A big thank you to all the teams and exhibitors involved in the successful conduct of Army’s Quantum Technology Challenge 2022 held in Adelaide earlier this month. Stand by for an in-depth announcement and review of the challenge on the Army Land Power forum soon.

This article provides a preview of the recent Quantum Technology Challenge (QTC) 22 Demonstration Day in Adelaide on 10 August 2022.

Background

The Army’s Quantum Technology Roadmap highlights quantum technology solutions and potential capabilities in the land domain. As part of this initiative, the QTC is an annual series of events that see teams of Australia’s world-leading quantum scientists and engineers competing to show how quantum technologies can solve important Army problems and deliver unprecedented capabilities. QTC 2022 is the second iteration of Quantum Technology Challenges (see the QTC21 problems and solutions, and the video of the QTC21 Demonstration Day).

In order to expand the opportunities for soldiers, officials and industrialists to gain tangible experience of quantum technologies and their uses, in 2022 Army extended invitations to a wider cross-section of Defence, government and industry groups.

Demonstration Day

The QTC22 Demonstration Day provided an opportunity for service members to become more aware of the potential applications of Quantum Technology in the land domain, as well to generate a better understanding of the technology and leverage of the ‘Quantum Advantage’.

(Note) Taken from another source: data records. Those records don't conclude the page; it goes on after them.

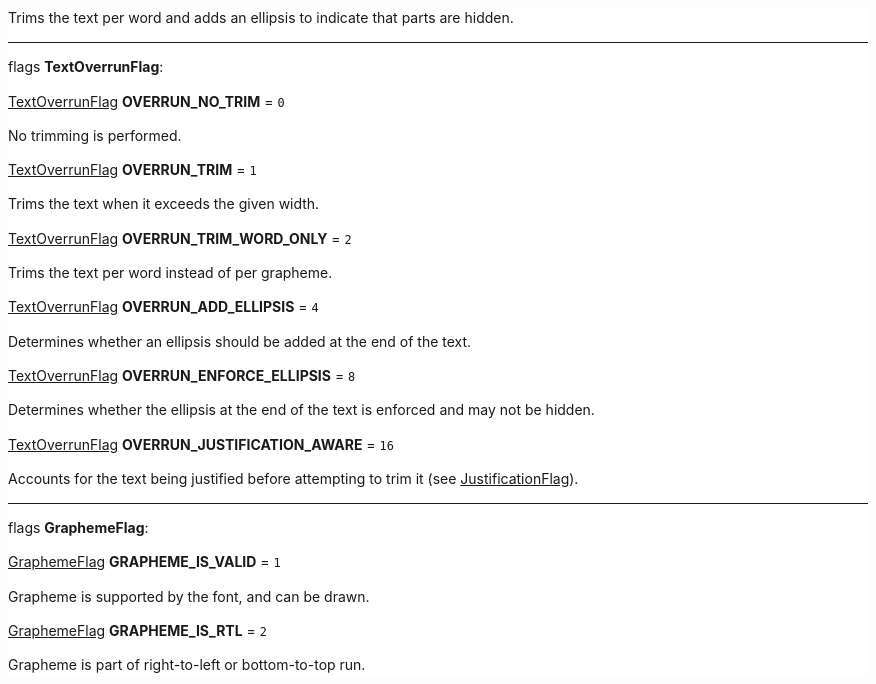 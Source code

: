 Trims the text per word and adds an ellipsis to indicate that parts are hidden.



---

<div id="_class_enum_textserver_textoverrunflag"></div>

flags **TextOverrunFlag**: <div id="enum_textserver_textoverrunflag"></div>

<div id="_class_textserver_constant_overrun_no_trim"></div>

[TextOverrunFlag](#enum_textserver_textoverrunflag) **OVERRUN_NO_TRIM** = ``0``

No trimming is performed.

<div id="_class_textserver_constant_overrun_trim"></div>

[TextOverrunFlag](#enum_textserver_textoverrunflag) **OVERRUN_TRIM** = ``1``

Trims the text when it exceeds the given width.

<div id="_class_textserver_constant_overrun_trim_word_only"></div>

[TextOverrunFlag](#enum_textserver_textoverrunflag) **OVERRUN_TRIM_WORD_ONLY** = ``2``

Trims the text per word instead of per grapheme.

<div id="_class_textserver_constant_overrun_add_ellipsis"></div>

[TextOverrunFlag](#enum_textserver_textoverrunflag) **OVERRUN_ADD_ELLIPSIS** = ``4``

Determines whether an ellipsis should be added at the end of the text.

<div id="_class_textserver_constant_overrun_enforce_ellipsis"></div>

[TextOverrunFlag](#enum_textserver_textoverrunflag) **OVERRUN_ENFORCE_ELLIPSIS** = ``8``

Determines whether the ellipsis at the end of the text is enforced and may not be hidden.

<div id="_class_textserver_constant_overrun_justification_aware"></div>

[TextOverrunFlag](#enum_textserver_textoverrunflag) **OVERRUN_JUSTIFICATION_AWARE** = ``16``

Accounts for the text being justified before attempting to trim it (see [JustificationFlag](#enum_textserver_justificationflag)).



---

<div id="_class_enum_textserver_graphemeflag"></div>

flags **GraphemeFlag**: <div id="enum_textserver_graphemeflag"></div>

<div id="_class_textserver_constant_grapheme_is_valid"></div>

[GraphemeFlag](#enum_textserver_graphemeflag) **GRAPHEME_IS_VALID** = ``1``

Grapheme is supported by the font, and can be drawn.

<div id="_class_textserver_constant_grapheme_is_rtl"></div>

[GraphemeFlag](#enum_textserver_graphemeflag) **GRAPHEME_IS_RTL** = ``2``

Grapheme is part of right-to-left or bottom-to-top run.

The proceedings of the Day included:

  • a series of keynote presentations from distinguished guests, such as Australia’s Chief Scientist (Dr Cathy Foley) and the Branch Chief of Quantum Sciences at the United States Army Research Laboratory (Dr Fredrik Fatemi).
  • 11 teams exhibiting quantum technology demonstrations, including:
    • 6 teams participating in QTC22
    • the top-ranked team from Quantum Next Generation 2021 (QNG21)
    • the top-ranked team from Quantum Camouflage Challenge 2021 (QCamo21).
    • 3 teams undertaking Exploit Projects following QTC21 in subterranean imaging (QuantX Labs and QDM) and logistics optimisation (Q-CTRL) using quantum sensors and computers, respectively (see the QTC21 problems and solutions)
  •  Pitches from the 6 QTC22 teams and the QNG21 and QCamo21 teams.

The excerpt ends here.